Olabildiğince inceledi. Genç bir araştırmacı olarak, “d’Ohsson’a dayanırsam, iyi bir şey yapmış olacak mıyım” diye kaygılandığım zamanlar oldu.  Dönemin öbür başvuru kitaplarından, İsmail Hakkı Uzunçarşılı’nın meşhur “teşkilât tarihleri” vardı. Ömrünü Osmanlı yazmalarını ve vesikalarını incelemesine vakfeden Uzunçarşılı, ne zaman 18. yüzyıldan söz etse, sanki bir Osmanlı yazması söz konusuymuş gibi, d’Ohsson’a dayanır.  Ben de bundan cesaret alarak, d’Ohsson ile giderek daha çok ilgilendim.
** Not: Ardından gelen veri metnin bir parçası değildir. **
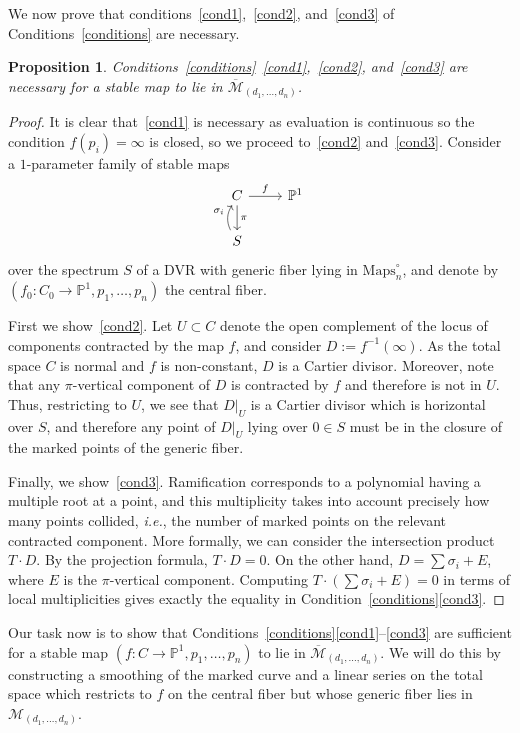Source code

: \documentclass[11pt]{amsart}
\numberwithin{equation}{section}
\newtheorem{prop}[theorem]{Proposition}
\theoremstyle{definition}
\theoremstyle{remark}
\newcommand{\bP}{{\mathbb P}}
\newcommand{\mapso}{\mathrm{Maps}^\circ_n}
\newcommand{\mapsd}{\mathcal{M}_{(d_1, \ldots, d_n)}}
\newcommand{\mapsdc}{\overline{\mathcal{M}}_{(d_1, \ldots, d_n)}}
\begin{document}
We now prove that conditions~\eqref{cond1},~\eqref{cond2}, and~\eqref{cond3} of Conditions~\ref{conditions} are necessary. 

\begin{prop}\label{prop:necessary}
Conditions~\ref{conditions}~\eqref{cond1},~\eqref{cond2}, and~\eqref{cond3} are necessary for a stable map to lie in $\mapsdc$. 
\end{prop}

\begin{proof}
It is clear that~\eqref{cond1} is necessary as evaluation is continuous so the condition $f(p_i) = \infty$ is closed, so we proceed to~\eqref{cond2} and~\eqref{cond3}. Consider a $1$-parameter family of stable maps 
\[ \begin{tikzcd}
C \arrow{r}{f}  \arrow[d, "\pi"] & \bP^1 \\ 
  S \arrow[u, bend left, "\sigma_i"] 
\end{tikzcd} \] 
over the spectrum  $S$ of a DVR  with generic fiber lying in $\mapso$, and denote by $(f_0 \colon C_0 \to \bP^1, p_1, \ldots, p_n)$ the central fiber. 

First we show~\eqref{cond2}. Let $U \subset C$ denote the open complement of the locus of components contracted by the map $f$, and consider $D := f^{-1}(\infty)$. As the total space $C$ is normal and $f$ is non-constant, $D$ is a Cartier divisor. Moreover, note that any $\pi$-vertical component of $D$ is contracted by $f$ and therefore is not in $U$. Thus, restricting to $U$, we see that $D|_U$ is a Cartier divisor which is horizontal over $S$, and therefore any point of $D|_U$ lying over $0 \in S$ must be in the closure of the marked points of the generic fiber.

Finally, we show~\eqref{cond3}. Ramification corresponds to a polynomial having a multiple root at a point, and this multiplicity takes into account precisely how many points collided, \textit{i.e.}, the number of marked points on the relevant contracted component. More formally, we can consider the intersection product $T\cdot D$. By the projection formula, $T\cdot D = 0$. On the other hand, $D = \sum \sigma_i + E$, where $E$ is the $\pi$-vertical component. Computing $T\cdot (\sum \sigma_i + E) = 0$ in terms of local multiplicities gives exactly the equality in Condition~\ref{conditions}\eqref{cond3}. 
\end{proof}

Our task now is to show that Conditions~\ref{conditions}\eqref{cond1}--\eqref{cond3} are sufficient for a stable map $(f\colon  C \to \bP^1, p_1, \ldots, p_n)$ to lie in $\mapsdc$. We will do this by constructing a smoothing of the marked curve and a linear series on the total space which restricts to $f$ on the central fiber but whose generic fiber lies in $\mapsd$.  
\end{document}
“Osmanlı İmparatorluğu'nda Hukuk ve Devlet - Avrupa’yı Aydınlatan Adam” adlı kitabınızda d’Ohsson’un çalışmalarına ve Osmanlı hukuk sisteminin Avrupa üzerindeki etkilerine odaklanıyorsunuz. Osmanlı hukuku Batı’yı nasıl etkiledi?

Şeriatı ve kanunu bir araya getiren Osmanlı hukukunun Batı hukukunu etkilediğini söyleyemem.  Mouradgea gibi tüccar olanların, hangi millet veya dinden olursa olsunlar, antik çağdan gelişmiş “merchant law” denilen ortak pratikleri vardı.  Çok zaman, davalar hakemlikle çözülürdü.  Halebi’nin Mülteka’sı gibi fıkıh el kitaplarında benzer bölümler vardır.  Murat Çizakça, buradan hareketle, fıkhın Batı kanununu (en azından “merchant law”) etkilediğini ortaya koydu.  Galiba kronolojik olarak bunun aksi doğru:  İslam’dan önce gelişmiş olan tüccar âdetleri fıkhın gelişmesini etkilemiş olsalar gerek, büyük ihtimalle.  Herhalde “ticaret kanunu” kültürler arasında, çoğu zaman mahkemeler dışında uygulanan, ortak âdetlere benziyordu. 

d’Ohsson’un hayatı, eserleri ve dönemin ruhu arasında güçlü bir bağ kuruyorsunuz. Osmanlı İmparatorluğu’nun son dönemine bu bağlamda daha yakından bakmak isteyen okurlar için herhangi bir öneriniz var mı?

Aydınlanma döneminin ruhunu sadece Osmanlı tarihinden anlamak mümkün mü? Aydınlanma, bir kozmopolitlik dönemi.  D’Ohssson’un bir öz “vatanı” olsaydı, bu République des lettres denilen Fransızca yazışan aydınlar ağı olurdu.  Hudutsuz bir ortaklık.  Fransızca, dönemin “internet”iydi.  Kitabımda anlatmaya çalıştığım neviden bir seçkinlik-eşitlik karışımı.